Usaha untuk mengenal ciri-ciri metode
dalam filsafat pendidikan, dapat dilakukan lewat pengenalan mengenai ciri-ciri
perbedaan antara filsafat dan ilmu pengetahuan (science) pada umumnya. Hal ini
diteruskan dengan pengetahuan tentang jenis pertanyaan dalam pendidikan itu
yang termasuk dalam lingkup filsafat pendidikan. Dengan mengadakan identifikasi
ini pengenalan mengenai metode dapat dipermudah, karena hasil identifikasi
dapat memberi penerangan dan memperjelas lingkup filsafat pendidikan.
Dengan berpedoman pada dasr-dasar di
atas, uraian di bawah ini berturut-turut adalah mengenai: ciri-ciri perbedaan
antara filsafat dan ilmu pengetahuan (science) dan gambaran mengenai masalah
metode.
FILSAFAT
DAN ILMU PENGETAHUAN
Dalam sebuah analisa mengenai
filsafat, ilmu dan filsafat pendidikan dalam bukunya yang berjudul Introduction
to Philosophy of Education, Stella Van Petten Henderson mengemukakan, bahwa
filsafat selalu berusaha untuk memahami segala sesuatau yang timbul dalam
spektrum pengalaman manusia; dan berusaha untuk memperoleh pandangan yang luas
(komprehensif) mengenai alam, dan mampu memberikan penerangan yang universal
mengenai hakekat benda-benda (segala sesuatu).

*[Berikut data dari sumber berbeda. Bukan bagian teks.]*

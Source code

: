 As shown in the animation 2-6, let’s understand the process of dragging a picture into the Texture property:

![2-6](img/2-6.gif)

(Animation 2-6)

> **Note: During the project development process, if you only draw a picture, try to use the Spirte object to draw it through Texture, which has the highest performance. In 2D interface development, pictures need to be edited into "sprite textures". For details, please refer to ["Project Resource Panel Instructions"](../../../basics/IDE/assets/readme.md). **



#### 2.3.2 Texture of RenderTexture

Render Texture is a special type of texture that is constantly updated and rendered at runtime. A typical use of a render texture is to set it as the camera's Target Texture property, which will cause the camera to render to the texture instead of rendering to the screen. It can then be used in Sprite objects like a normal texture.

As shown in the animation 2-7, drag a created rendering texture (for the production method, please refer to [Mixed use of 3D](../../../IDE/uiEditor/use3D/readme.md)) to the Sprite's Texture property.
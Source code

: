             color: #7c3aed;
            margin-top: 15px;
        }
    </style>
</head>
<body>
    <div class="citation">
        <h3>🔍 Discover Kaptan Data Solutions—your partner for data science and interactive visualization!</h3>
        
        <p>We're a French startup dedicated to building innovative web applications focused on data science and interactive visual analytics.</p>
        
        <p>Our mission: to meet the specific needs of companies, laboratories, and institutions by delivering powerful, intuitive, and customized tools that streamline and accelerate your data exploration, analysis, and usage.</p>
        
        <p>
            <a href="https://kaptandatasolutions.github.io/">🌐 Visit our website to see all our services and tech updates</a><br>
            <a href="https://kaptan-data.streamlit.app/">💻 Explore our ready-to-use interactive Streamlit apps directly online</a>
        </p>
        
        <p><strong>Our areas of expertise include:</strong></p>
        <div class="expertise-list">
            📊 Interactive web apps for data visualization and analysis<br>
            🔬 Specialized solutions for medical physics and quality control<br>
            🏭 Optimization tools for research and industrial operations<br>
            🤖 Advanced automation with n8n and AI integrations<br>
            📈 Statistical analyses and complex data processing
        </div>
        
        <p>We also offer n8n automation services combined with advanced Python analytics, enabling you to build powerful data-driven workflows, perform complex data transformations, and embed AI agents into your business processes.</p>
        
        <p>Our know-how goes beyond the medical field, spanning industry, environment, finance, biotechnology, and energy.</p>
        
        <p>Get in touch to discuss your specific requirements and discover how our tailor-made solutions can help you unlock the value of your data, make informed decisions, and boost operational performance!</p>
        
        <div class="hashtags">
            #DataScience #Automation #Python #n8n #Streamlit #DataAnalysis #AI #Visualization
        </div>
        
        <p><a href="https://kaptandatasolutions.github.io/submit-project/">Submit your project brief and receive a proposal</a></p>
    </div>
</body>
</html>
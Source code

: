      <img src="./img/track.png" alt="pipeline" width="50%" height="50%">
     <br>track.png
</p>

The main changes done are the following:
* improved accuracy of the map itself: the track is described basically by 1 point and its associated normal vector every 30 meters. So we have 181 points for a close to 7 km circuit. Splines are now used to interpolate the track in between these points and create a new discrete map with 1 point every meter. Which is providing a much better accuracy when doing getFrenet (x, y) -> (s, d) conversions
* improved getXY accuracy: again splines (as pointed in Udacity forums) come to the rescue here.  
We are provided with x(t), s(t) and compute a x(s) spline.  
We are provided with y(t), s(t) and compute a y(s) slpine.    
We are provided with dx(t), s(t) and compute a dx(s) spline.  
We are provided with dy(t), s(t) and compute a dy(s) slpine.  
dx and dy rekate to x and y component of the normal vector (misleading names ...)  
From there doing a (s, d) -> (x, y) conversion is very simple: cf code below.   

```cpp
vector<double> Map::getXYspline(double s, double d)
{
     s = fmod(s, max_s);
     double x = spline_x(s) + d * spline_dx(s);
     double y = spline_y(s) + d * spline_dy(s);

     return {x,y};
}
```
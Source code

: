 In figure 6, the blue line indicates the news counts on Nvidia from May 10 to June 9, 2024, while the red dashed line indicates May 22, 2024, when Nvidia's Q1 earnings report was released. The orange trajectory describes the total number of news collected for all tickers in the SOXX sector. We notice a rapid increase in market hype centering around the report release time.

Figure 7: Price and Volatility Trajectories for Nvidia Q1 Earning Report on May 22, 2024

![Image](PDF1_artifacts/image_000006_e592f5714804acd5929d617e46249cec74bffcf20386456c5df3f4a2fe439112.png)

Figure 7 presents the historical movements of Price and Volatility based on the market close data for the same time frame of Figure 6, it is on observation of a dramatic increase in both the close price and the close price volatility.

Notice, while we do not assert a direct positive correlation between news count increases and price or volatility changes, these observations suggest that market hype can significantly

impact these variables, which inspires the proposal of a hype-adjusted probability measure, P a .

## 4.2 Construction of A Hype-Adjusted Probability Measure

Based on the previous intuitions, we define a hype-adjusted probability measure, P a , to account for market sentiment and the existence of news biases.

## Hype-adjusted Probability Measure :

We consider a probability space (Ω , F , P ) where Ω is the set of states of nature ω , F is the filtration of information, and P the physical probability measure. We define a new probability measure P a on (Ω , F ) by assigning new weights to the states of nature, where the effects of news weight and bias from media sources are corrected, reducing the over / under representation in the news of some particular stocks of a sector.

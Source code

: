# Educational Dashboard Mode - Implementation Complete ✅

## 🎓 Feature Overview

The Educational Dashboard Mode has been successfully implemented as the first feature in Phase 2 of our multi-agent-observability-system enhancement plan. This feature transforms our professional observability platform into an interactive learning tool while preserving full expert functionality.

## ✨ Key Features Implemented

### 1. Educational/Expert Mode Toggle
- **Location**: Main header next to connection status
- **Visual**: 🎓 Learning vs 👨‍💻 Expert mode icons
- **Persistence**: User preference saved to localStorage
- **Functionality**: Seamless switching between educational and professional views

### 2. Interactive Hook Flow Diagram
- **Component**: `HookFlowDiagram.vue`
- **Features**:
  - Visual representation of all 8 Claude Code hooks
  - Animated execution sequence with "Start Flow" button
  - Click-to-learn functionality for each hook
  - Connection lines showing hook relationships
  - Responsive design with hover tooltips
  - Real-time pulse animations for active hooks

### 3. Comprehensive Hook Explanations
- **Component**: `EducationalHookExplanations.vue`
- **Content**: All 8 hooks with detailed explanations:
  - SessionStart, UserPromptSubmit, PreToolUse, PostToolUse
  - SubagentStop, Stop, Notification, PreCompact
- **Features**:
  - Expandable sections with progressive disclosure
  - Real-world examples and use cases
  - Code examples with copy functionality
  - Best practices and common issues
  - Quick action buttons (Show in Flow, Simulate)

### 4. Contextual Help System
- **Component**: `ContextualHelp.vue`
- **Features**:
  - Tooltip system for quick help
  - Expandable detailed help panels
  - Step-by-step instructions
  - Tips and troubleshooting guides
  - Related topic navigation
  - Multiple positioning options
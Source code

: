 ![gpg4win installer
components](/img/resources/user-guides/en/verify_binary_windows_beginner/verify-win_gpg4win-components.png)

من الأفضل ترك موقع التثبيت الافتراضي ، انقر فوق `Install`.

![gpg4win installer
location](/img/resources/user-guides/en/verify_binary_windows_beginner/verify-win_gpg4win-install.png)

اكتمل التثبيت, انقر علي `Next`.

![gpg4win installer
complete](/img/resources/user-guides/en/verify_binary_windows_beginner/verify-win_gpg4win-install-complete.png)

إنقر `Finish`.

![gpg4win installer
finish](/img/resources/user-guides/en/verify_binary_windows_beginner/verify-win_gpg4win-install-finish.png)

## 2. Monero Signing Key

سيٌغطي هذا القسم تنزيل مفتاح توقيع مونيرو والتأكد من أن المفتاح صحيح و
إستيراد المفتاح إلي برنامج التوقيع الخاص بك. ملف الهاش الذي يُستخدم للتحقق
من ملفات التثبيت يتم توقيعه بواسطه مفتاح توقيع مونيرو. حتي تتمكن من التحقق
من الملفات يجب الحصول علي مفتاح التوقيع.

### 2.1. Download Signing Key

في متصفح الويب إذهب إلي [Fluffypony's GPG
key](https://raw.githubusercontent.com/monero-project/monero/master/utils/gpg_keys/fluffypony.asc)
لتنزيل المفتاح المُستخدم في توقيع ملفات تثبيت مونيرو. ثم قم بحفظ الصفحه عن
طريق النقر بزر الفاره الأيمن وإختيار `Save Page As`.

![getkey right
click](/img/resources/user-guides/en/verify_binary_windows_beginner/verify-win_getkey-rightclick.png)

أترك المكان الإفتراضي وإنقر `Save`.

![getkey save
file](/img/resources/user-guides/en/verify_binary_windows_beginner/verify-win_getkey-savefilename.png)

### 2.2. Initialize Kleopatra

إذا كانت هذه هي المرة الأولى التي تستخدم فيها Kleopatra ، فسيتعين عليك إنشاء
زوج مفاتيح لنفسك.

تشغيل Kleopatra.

Dengan demikian jelaslah bahwa
filsafat bukan hanya pengetahuan, tetapi berusaha menyelami hal-hal yang berada
di balik pengetahuan tersebut, untuk memahami adanya saling hubungan satu sama
lain. Dengan mengetahui saling hubungan ini diharapkan dapat dikenal adanya
implikasi yang dapat diperkirakan. Maka, sampailah fungsi dari filsafat sebagia
ilmu yang menjadi sumber kebajikan manusia. Artinya, dengan dasar pengetahuan
yang bersifat filosofis ini diharapkan orang dapat memberikan pendapat dan
keputusan yang serba bijaksana.
Baik ditinjau dari sudut peranan
filsafat maupun dari sistem implikatif peranan sebagai sumber kebajikan, nampak
adanya perbedaan hakiki antara filsafat dan ilmu pada umumnya. Kalau filsafat
memandang sesuatu secara “sinopsis”, ilmu menjurus ke bagian-bagian dengan
tujuan yang serba mendalam tiap bagian yang kecil sekalipun. Dengan berdasarkan
atas pengetahuan yang dapat dikumpulkan dari berbagai jenis lapangan tersebut,
”….filsafat berusaha untuk melihat alam semesta sebagai keseluruhan dan tempat
manusia di dalamnya. Keseluruhan mempunyai sifat-sifat yang tidak dimiliki oleh
bagian-bagiannya dan semua sifat ini merupakan fokus utama dari filsafat.
Ilmu berusaha untuk mengetahui fakta
sebagaimana adanya, sedangkan filsafat berusaha mendalami bagaimana seharusnya
sesuatu itu. Dalam hal penemuan yang telah dihasilkan oleh suatu ilmu, filsafat
dapat membantu pemikiran tentang bagaimana hasil itu dapat digunakan sejauh
keperluan peningkatan kesejahteraan manusia.
Dalam ilmu, pengalaman manusia
merupakan permulaan dari usaha penelitian dan pengungkapan fakta, dan
pengalaman itu pula akan merupakan tempat untuk menguji hasil-hasil yang telah
dicapai. Filsafat, dalam usaha penelitian dan pengungkapan data mulai pula dari
pengalaman, tetapi karena hasil yang hendak dicapai itu bersifat komprehensif
dan berada di balik fakta dan pengalaman itu sendiri, maka akallah dengan
keterampilan ulah fikir, mampu menjangkau jauh ke arah kesimpulan-kesimpilan
yang hakiki.
Hal di atas dapat diterangkan dengan
kata lain, filsafat dan ilmu pengetahuan itu bersifat komplementer. Filsafat
dapat menetukan tujuan-tujuan yang hendak dicapai oleh manusia demi peningkatan
ketenangan dan kesejahteraan hidup, pergaulan dan bernegara. Untuk ini bagi
bangsa Indonesia telah menemukan melalui filsafat Pancasila. Ilmu pengetahuan,
dengan dasar pijak tersebut di atas, berusaha dengan segala kegiatannya.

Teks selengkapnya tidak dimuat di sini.